Most of Ireland is rural. Farming is a crucial part of the Irish economy, history and culture. One of the largest events in the country is all about farm life. Every September, when farming life calms down slightly, Irish farmers gather for a massive celebration of their vocation. The National Ploughing Championships are much more than a contest of skill with a tractor. The three-day event weaves together strands of a county fair and a trade show for an extravaganza as Irish as shamrock.
This year the Ploughing as it is known will be held from the 17th to 19th of September in the fields of Ballintrane, outside the village of Fenagh in County Carlow. More than 240,000 visitors, 1,700 exhibitors and 300 contestants are expected to converge on the event and generate an economic impact of more than €35 million. The power of the ploughing is enough to draw sponsorship from international brands such as Coca Cola and Etihad Airways as well as more obvious names such as the Farmers Journal.
An event of this scale has a massive impact on an island this size. Even the most urbane city dwellers are aware of The Ploughing. Roads for miles around are affected, the millions of euro the event brings to a different rural area every year can be a lifeline to villages. To put it in perspective, roughly 242,000 people will be visiting a site outside of a village with a population of about 400. To be exact, the 2016 census recorded 402 people living in Fenagh.
The Power of the Ploughing
The main attraction is the ploughing championship itself of course. Farmers of all ages, including those in the junior class, compete in categories such as two and three furrow conventional plough, horse plough, vintage plough and reversible plough. The brown bread baking competition with a €15,000 prize is also huge draw.
The earliest surviving record of organized ploughing competitions in Ireland is from 1816, but it seems safe to assume that farmers were finding ways to compete and show off their ploughing prowess long, long before that. The current championship began in 1931, when the Republic of Ireland was less than ten years old.

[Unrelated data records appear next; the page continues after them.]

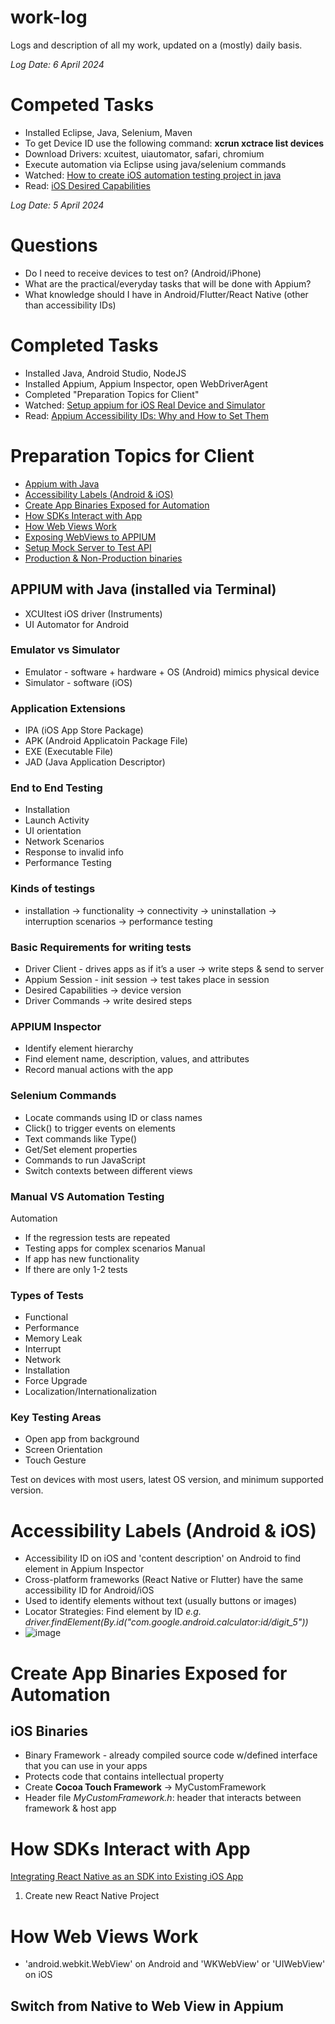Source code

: # work-log
Logs and description of all my work, updated on a (mostly) daily basis.

*Log Date: 6 April 2024*

# Competed Tasks
- Installed Eclipse, Java, Selenium, Maven
- To get Device ID use the following command: **xcrun xctrace list devices**
- Download Drivers: xcuitest, uiautomator, safari, chromium
- Execute automation via Eclipse using java/selenium commands
- Watched: [How to create iOS automation testing project in java](https://youtu.be/eVfVacefiGo?si=GZEUtCtQW1iyKmXC)
- Read: [iOS Desired Capabilities](https://appium.io/docs/en/2.0/guides/caps/)

*Log Date: 5 April 2024*

# Questions
- Do I need to receive devices to test on? (Android/iPhone)
- What are the practical/everyday tasks that will be done with Appium?
- What knowledge should I have in Android/Flutter/React Native (other than accessibility IDs)

# Completed Tasks
- Installed Java, Android Studio, NodeJS
- Installed Appium, Appium Inspector, open WebDriverAgent
- Completed "Preparation Topics for Client"
- Watched: [Setup appium for iOS Real Device and Simulator](https://youtu.be/hKHHGZq82Bk?si=zEWDa67Sctf4Ardk)
- Read: [Appium Accessibility IDs: Why and How to Set Them](https://www.waldo.com/blog/appium-accessibility-id)

# Preparation Topics for Client

- [Appium with Java](#appium-with-java)
- [Accessibility Labels (Android & iOS)](#accessibility-labels-android-ios)
- [Create App Binaries Exposed for Automation](#create-app-binaries-exposed-for-automation)
- [How SDKs Interact with App](#how-sdks-interact-with-app)
- [How Web Views Work](#how-web-views-work)
- [Exposing WebViews to APPIUM](#exposing-web-views-to-appium)
- [Setup Mock Server to Test API](#setup-mock-server-to-test-api)
- [Production & Non-Production binaries](#production-non-production-binaries)

## APPIUM with Java (installed via Terminal)
- XCUItest iOS driver (Instruments)
- UI Automator for Android

### Emulator vs Simulator
- Emulator - software + hardware + OS (Android) mimics physical device
- Simulator - software (iOS) 

### Application Extensions
- IPA (iOS App Store Package)
- APK (Android Applicatoin Package File)
- EXE (Executable File)
- JAD (Java Application Descriptor)

### End to End Testing
- Installation
- Launch Activity
- UI orientation
- Network Scenarios
- Response to invalid info
- Performance Testing

### Kinds of testings
- installation -> functionality -> connectivity -> uninstallation -> interruption scenarios -> performance testing

### Basic Requirements for writing tests
- Driver Client - drives apps as if it’s a user -> write steps & send to server
- Appium Session - init session -> test takes place in session
- Desired Capabilities -> device version
- Driver Commands -> write desired steps

### APPIUM Inspector
- Identify element hierarchy
- Find element name, description, values, and attributes
- Record manual actions with the app

### Selenium Commands
- Locate commands using ID or class names
- Click() to trigger events on elements
- Text commands like Type()
- Get/Set element properties
- Commands to run JavaScript
- Switch contexts between different views

### Manual VS Automation Testing
Automation
- If the regression tests are repeated
- Testing apps for complex scenarios
Manual
- If app has new functionality
- If there are only 1-2 tests

### Types of Tests
- Functional
- Performance
- Memory Leak
- Interrupt
- Network
- Installation
- Force Upgrade
- Localization/Internationalization

### Key Testing Areas 
- Open app from background
- Screen Orientation
- Touch Gesture

Test on devices with most users, latest OS version, and minimum supported version.

# Accessibility Labels (Android & iOS)
- Accessibility ID on iOS and 'content description' on Android to find element in Appium Inspector
- Cross-platform frameworks (React Native or Flutter) have the same accessibility ID for Android/iOS
- Used to identify elements without text (usually buttons or images)
- Locator Strategies: Find element by ID *e.g. driver.findElement(By.id("com.google.android.calculator:id/digit_5"))*
- ![image](https://github.com/nelishahapuni/work-log/assets/28424871/b42252a4-f281-43d8-85b2-91ed3dc2e5a8)

# Create App Binaries Exposed for Automation

## iOS Binaries
- Binary Framework - already compiled source code w/defined interface that you can use in your apps
- Protects code that contains intellectual property
- Create **Cocoa Touch Framework** -> MyCustomFramework
- Header file *MyCustomFramework.h*: header that interacts between framework & host app

# How SDKs Interact with App

[Integrating React Native as an SDK into Existing iOS App](https://medium.com/@saikrishnakotagiri16/integrating-react-native-as-an-sdk-into-a-existing-ios-app-f659cc1645a)

1. Create new React Native Project

# How Web Views Work

- 'android.webkit.WebView' on Android and 'WKWebView' or 'UIWebView' on iOS

## Switch from Native to Web View in Appium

It was a hard time in Ireland. Most of the world was suffering in the 1930s, and this young nation was trying to find its feet and set a course to become the country generations had dreamed of under British rule. Eamon De Valera and other leaders were promoting the ideal of a pastoral, agrarian Ireland. And a what could be better to lift people’s spirits and remind them of Ireland’s roots and potential than a huge ploughing competition?
From those seeds grew this incredible event, drawing families from near and far to celebrate rural Ireland’s culture. As farm life evolves, agricultural technology develops and different trends rise and fall, The Ploughing keeps pace. But it never loses sight of its roots. It balances heritage and innovation for an event that embraces Irish farming’s future as much as its past.